For this task, copy all of the data below exactly and skip the pictures.

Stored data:
__________
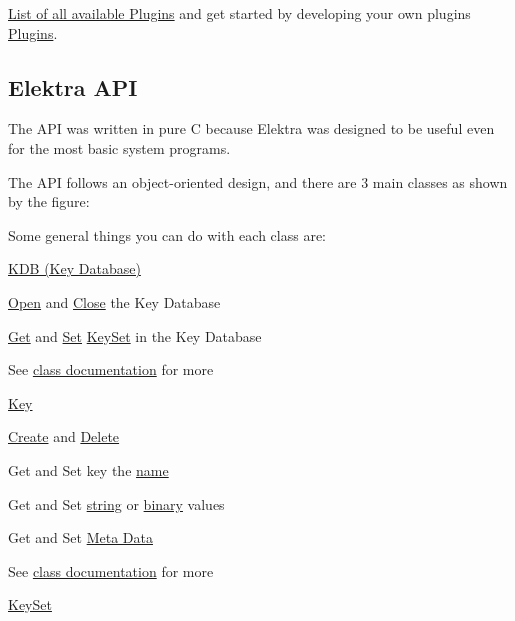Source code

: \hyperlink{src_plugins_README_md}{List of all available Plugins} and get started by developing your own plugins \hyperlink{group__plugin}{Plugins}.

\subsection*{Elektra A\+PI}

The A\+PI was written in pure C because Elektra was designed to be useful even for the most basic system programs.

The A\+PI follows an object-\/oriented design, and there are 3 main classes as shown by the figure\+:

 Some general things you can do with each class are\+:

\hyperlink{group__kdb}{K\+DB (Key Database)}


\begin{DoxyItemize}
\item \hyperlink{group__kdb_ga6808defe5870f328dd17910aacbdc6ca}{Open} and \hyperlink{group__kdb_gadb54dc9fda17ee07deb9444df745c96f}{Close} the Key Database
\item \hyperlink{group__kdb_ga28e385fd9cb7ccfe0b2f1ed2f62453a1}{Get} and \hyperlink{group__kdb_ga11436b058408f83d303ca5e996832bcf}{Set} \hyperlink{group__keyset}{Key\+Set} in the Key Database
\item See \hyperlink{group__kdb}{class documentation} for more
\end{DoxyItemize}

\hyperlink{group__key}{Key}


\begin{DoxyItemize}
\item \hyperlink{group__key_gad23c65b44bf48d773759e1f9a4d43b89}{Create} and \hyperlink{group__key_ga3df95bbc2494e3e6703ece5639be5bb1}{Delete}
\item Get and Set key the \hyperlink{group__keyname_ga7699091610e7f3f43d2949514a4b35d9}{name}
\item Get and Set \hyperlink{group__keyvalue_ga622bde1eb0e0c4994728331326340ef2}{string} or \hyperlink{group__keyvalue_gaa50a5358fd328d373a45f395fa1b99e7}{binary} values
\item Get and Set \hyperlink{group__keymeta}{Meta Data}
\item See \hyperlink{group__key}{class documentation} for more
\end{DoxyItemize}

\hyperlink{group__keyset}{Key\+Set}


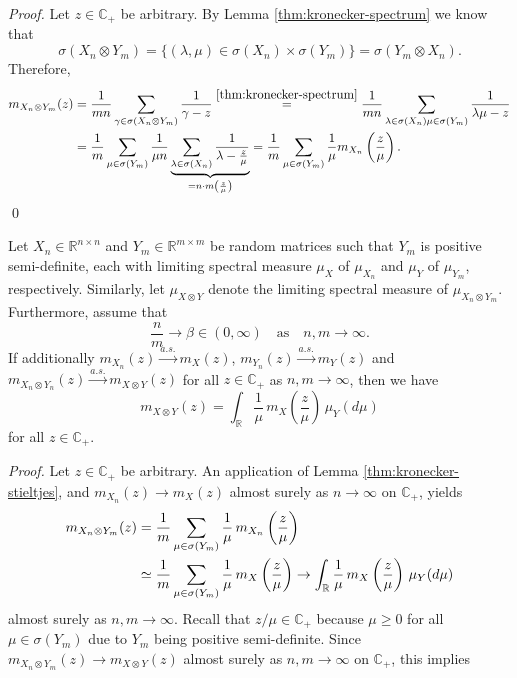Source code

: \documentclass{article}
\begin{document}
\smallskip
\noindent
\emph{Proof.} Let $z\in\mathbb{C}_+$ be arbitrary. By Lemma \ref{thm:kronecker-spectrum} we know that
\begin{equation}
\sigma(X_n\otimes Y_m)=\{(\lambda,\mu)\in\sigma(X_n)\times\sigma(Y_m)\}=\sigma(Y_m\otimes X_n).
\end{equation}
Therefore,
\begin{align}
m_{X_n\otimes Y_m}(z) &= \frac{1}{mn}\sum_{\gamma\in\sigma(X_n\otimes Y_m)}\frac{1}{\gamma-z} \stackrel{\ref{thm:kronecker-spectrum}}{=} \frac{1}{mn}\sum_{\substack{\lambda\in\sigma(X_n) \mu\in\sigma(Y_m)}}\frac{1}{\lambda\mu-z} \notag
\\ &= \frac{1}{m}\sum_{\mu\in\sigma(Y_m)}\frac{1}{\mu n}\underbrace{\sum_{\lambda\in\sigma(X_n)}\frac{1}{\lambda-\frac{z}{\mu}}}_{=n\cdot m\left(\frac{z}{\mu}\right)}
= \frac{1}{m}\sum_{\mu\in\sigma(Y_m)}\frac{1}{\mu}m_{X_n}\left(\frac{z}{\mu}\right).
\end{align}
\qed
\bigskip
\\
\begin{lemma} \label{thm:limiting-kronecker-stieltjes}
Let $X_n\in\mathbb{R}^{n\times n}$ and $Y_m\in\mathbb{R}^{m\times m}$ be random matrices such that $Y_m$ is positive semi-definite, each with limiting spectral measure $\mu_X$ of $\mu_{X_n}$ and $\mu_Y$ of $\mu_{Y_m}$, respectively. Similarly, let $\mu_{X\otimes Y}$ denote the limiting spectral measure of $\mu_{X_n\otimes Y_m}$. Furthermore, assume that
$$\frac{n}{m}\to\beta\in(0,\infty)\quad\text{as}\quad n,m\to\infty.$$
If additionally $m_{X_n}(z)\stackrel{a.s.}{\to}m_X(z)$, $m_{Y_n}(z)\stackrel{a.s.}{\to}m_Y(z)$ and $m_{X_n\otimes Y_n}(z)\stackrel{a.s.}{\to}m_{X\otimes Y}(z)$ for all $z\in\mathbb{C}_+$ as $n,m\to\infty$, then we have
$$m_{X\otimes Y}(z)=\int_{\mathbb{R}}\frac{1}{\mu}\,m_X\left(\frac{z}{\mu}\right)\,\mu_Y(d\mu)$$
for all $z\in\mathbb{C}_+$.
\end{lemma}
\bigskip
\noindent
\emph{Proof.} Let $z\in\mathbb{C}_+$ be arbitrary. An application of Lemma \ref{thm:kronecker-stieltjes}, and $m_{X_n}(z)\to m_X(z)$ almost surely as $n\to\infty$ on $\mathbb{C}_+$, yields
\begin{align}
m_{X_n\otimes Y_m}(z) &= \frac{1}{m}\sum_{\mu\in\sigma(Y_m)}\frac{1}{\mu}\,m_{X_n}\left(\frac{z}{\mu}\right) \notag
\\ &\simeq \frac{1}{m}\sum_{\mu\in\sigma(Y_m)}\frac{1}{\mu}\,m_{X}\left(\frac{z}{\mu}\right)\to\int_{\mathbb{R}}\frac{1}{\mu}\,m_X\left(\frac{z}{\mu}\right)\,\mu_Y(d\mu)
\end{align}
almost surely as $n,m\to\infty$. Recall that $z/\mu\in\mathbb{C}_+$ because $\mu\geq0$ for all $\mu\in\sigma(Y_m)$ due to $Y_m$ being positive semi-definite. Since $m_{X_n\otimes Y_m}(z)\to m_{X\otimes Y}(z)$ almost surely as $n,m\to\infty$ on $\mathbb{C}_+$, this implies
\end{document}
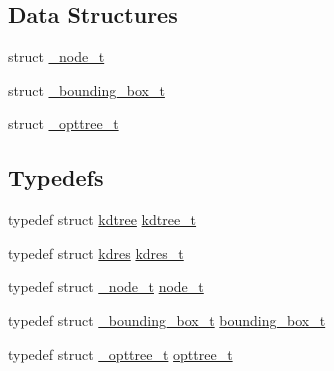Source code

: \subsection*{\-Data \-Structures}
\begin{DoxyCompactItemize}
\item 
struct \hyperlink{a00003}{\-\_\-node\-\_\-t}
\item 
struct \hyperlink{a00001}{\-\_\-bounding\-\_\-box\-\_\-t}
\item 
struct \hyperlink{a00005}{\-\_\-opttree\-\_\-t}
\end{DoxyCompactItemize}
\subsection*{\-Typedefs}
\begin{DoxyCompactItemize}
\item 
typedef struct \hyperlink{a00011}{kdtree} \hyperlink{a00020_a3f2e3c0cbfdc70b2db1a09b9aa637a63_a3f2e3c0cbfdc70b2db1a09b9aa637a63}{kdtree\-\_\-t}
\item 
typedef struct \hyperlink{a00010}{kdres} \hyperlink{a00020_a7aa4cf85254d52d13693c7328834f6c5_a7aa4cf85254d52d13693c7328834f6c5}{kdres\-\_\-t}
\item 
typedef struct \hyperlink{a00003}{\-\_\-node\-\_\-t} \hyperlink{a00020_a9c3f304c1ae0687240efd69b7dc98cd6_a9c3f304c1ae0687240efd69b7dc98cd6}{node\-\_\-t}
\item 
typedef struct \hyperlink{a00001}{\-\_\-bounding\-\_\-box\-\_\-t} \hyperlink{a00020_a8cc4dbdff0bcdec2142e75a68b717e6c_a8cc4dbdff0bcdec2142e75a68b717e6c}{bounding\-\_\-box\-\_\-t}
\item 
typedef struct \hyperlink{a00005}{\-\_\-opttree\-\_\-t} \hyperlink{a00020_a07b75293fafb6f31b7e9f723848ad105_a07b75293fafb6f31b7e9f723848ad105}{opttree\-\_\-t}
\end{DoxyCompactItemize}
__________
RESULT OF THIS TASK:
Source code

: \hyperlink{src_plugins_README_md}{List of all available Plugins} and get started by developing your own plugins \hyperlink{group__plugin}{Plugins}.

\subsection*{Elektra A\+PI}

The A\+PI was written in pure C because Elektra was designed to be useful even for the most basic system programs.

The A\+PI follows an object-\/oriented design, and there are 3 main classes as shown by the figure\+:

 Some general things you can do with each class are\+:

\hyperlink{group__kdb}{K\+DB (Key Database)}


\begin{DoxyItemize}
\item \hyperlink{group__kdb_ga6808defe5870f328dd17910aacbdc6ca}{Open} and \hyperlink{group__kdb_gadb54dc9fda17ee07deb9444df745c96f}{Close} the Key Database
\item \hyperlink{group__kdb_ga28e385fd9cb7ccfe0b2f1ed2f62453a1}{Get} and \hyperlink{group__kdb_ga11436b058408f83d303ca5e996832bcf}{Set} \hyperlink{group__keyset}{Key\+Set} in the Key Database
\item See \hyperlink{group__kdb}{class documentation} for more
\end{DoxyItemize}

\hyperlink{group__key}{Key}


\begin{DoxyItemize}
\item \hyperlink{group__key_gad23c65b44bf48d773759e1f9a4d43b89}{Create} and \hyperlink{group__key_ga3df95bbc2494e3e6703ece5639be5bb1}{Delete}
\item Get and Set key the \hyperlink{group__keyname_ga7699091610e7f3f43d2949514a4b35d9}{name}
\item Get and Set \hyperlink{group__keyvalue_ga622bde1eb0e0c4994728331326340ef2}{string} or \hyperlink{group__keyvalue_gaa50a5358fd328d373a45f395fa1b99e7}{binary} values
\item Get and Set \hyperlink{group__keymeta}{Meta Data}
\item See \hyperlink{group__key}{class documentation} for more
\end{DoxyItemize}

\hyperlink{group__keyset}{Key\+Set}


Source code

: \documentclass{article}
\begin{document}
\smallskip
\noindent
\emph{Proof.} Let $z\in\mathbb{C}_+$ be arbitrary. By Lemma \ref{thm:kronecker-spectrum} we know that
\begin{equation}
\sigma(X_n\otimes Y_m)=\{(\lambda,\mu)\in\sigma(X_n)\times\sigma(Y_m)\}=\sigma(Y_m\otimes X_n).
\end{equation}
Therefore,
\begin{align}
m_{X_n\otimes Y_m}(z) &= \frac{1}{mn}\sum_{\gamma\in\sigma(X_n\otimes Y_m)}\frac{1}{\gamma-z} \stackrel{\ref{thm:kronecker-spectrum}}{=} \frac{1}{mn}\sum_{\substack{\lambda\in\sigma(X_n) \mu\in\sigma(Y_m)}}\frac{1}{\lambda\mu-z} \notag
\\ &= \frac{1}{m}\sum_{\mu\in\sigma(Y_m)}\frac{1}{\mu n}\underbrace{\sum_{\lambda\in\sigma(X_n)}\frac{1}{\lambda-\frac{z}{\mu}}}_{=n\cdot m\left(\frac{z}{\mu}\right)}
= \frac{1}{m}\sum_{\mu\in\sigma(Y_m)}\frac{1}{\mu}m_{X_n}\left(\frac{z}{\mu}\right).
\end{align}
\qed
\bigskip
\\
\begin{lemma} \label{thm:limiting-kronecker-stieltjes}
Let $X_n\in\mathbb{R}^{n\times n}$ and $Y_m\in\mathbb{R}^{m\times m}$ be random matrices such that $Y_m$ is positive semi-definite, each with limiting spectral measure $\mu_X$ of $\mu_{X_n}$ and $\mu_Y$ of $\mu_{Y_m}$, respectively. Similarly, let $\mu_{X\otimes Y}$ denote the limiting spectral measure of $\mu_{X_n\otimes Y_m}$. Furthermore, assume that
$$\frac{n}{m}\to\beta\in(0,\infty)\quad\text{as}\quad n,m\to\infty.$$
If additionally $m_{X_n}(z)\stackrel{a.s.}{\to}m_X(z)$, $m_{Y_n}(z)\stackrel{a.s.}{\to}m_Y(z)$ and $m_{X_n\otimes Y_n}(z)\stackrel{a.s.}{\to}m_{X\otimes Y}(z)$ for all $z\in\mathbb{C}_+$ as $n,m\to\infty$, then we have
$$m_{X\otimes Y}(z)=\int_{\mathbb{R}}\frac{1}{\mu}\,m_X\left(\frac{z}{\mu}\right)\,\mu_Y(d\mu)$$
for all $z\in\mathbb{C}_+$.
\end{lemma}
\bigskip
\noindent
\emph{Proof.} Let $z\in\mathbb{C}_+$ be arbitrary. An application of Lemma \ref{thm:kronecker-stieltjes}, and $m_{X_n}(z)\to m_X(z)$ almost surely as $n\to\infty$ on $\mathbb{C}_+$, yields
\begin{align}
m_{X_n\otimes Y_m}(z) &= \frac{1}{m}\sum_{\mu\in\sigma(Y_m)}\frac{1}{\mu}\,m_{X_n}\left(\frac{z}{\mu}\right) \notag
\\ &\simeq \frac{1}{m}\sum_{\mu\in\sigma(Y_m)}\frac{1}{\mu}\,m_{X}\left(\frac{z}{\mu}\right)\to\int_{\mathbb{R}}\frac{1}{\mu}\,m_X\left(\frac{z}{\mu}\right)\,\mu_Y(d\mu)
\end{align}
almost surely as $n,m\to\infty$. Recall that $z/\mu\in\mathbb{C}_+$ because $\mu\geq0$ for all $\mu\in\sigma(Y_m)$ due to $Y_m$ being positive semi-definite. Since $m_{X_n\otimes Y_m}(z)\to m_{X\otimes Y}(z)$ almost surely as $n,m\to\infty$ on $\mathbb{C}_+$, this implies
\end{document}
Source code

: \subsection*{\-Data \-Structures}
\begin{DoxyCompactItemize}
\item 
struct \hyperlink{a00003}{\-\_\-node\-\_\-t}
\item 
struct \hyperlink{a00001}{\-\_\-bounding\-\_\-box\-\_\-t}
\item 
struct \hyperlink{a00005}{\-\_\-opttree\-\_\-t}
\end{DoxyCompactItemize}
\subsection*{\-Typedefs}
\begin{DoxyCompactItemize}
\item 
typedef struct \hyperlink{a00011}{kdtree} \hyperlink{a00020_a3f2e3c0cbfdc70b2db1a09b9aa637a63_a3f2e3c0cbfdc70b2db1a09b9aa637a63}{kdtree\-\_\-t}
\item 
typedef struct \hyperlink{a00010}{kdres} \hyperlink{a00020_a7aa4cf85254d52d13693c7328834f6c5_a7aa4cf85254d52d13693c7328834f6c5}{kdres\-\_\-t}
\item 
typedef struct \hyperlink{a00003}{\-\_\-node\-\_\-t} \hyperlink{a00020_a9c3f304c1ae0687240efd69b7dc98cd6_a9c3f304c1ae0687240efd69b7dc98cd6}{node\-\_\-t}
\item 
typedef struct \hyperlink{a00001}{\-\_\-bounding\-\_\-box\-\_\-t} \hyperlink{a00020_a8cc4dbdff0bcdec2142e75a68b717e6c_a8cc4dbdff0bcdec2142e75a68b717e6c}{bounding\-\_\-box\-\_\-t}
\item 
typedef struct \hyperlink{a00005}{\-\_\-opttree\-\_\-t} \hyperlink{a00020_a07b75293fafb6f31b7e9f723848ad105_a07b75293fafb6f31b7e9f723848ad105}{opttree\-\_\-t}
\end{DoxyCompactItemize}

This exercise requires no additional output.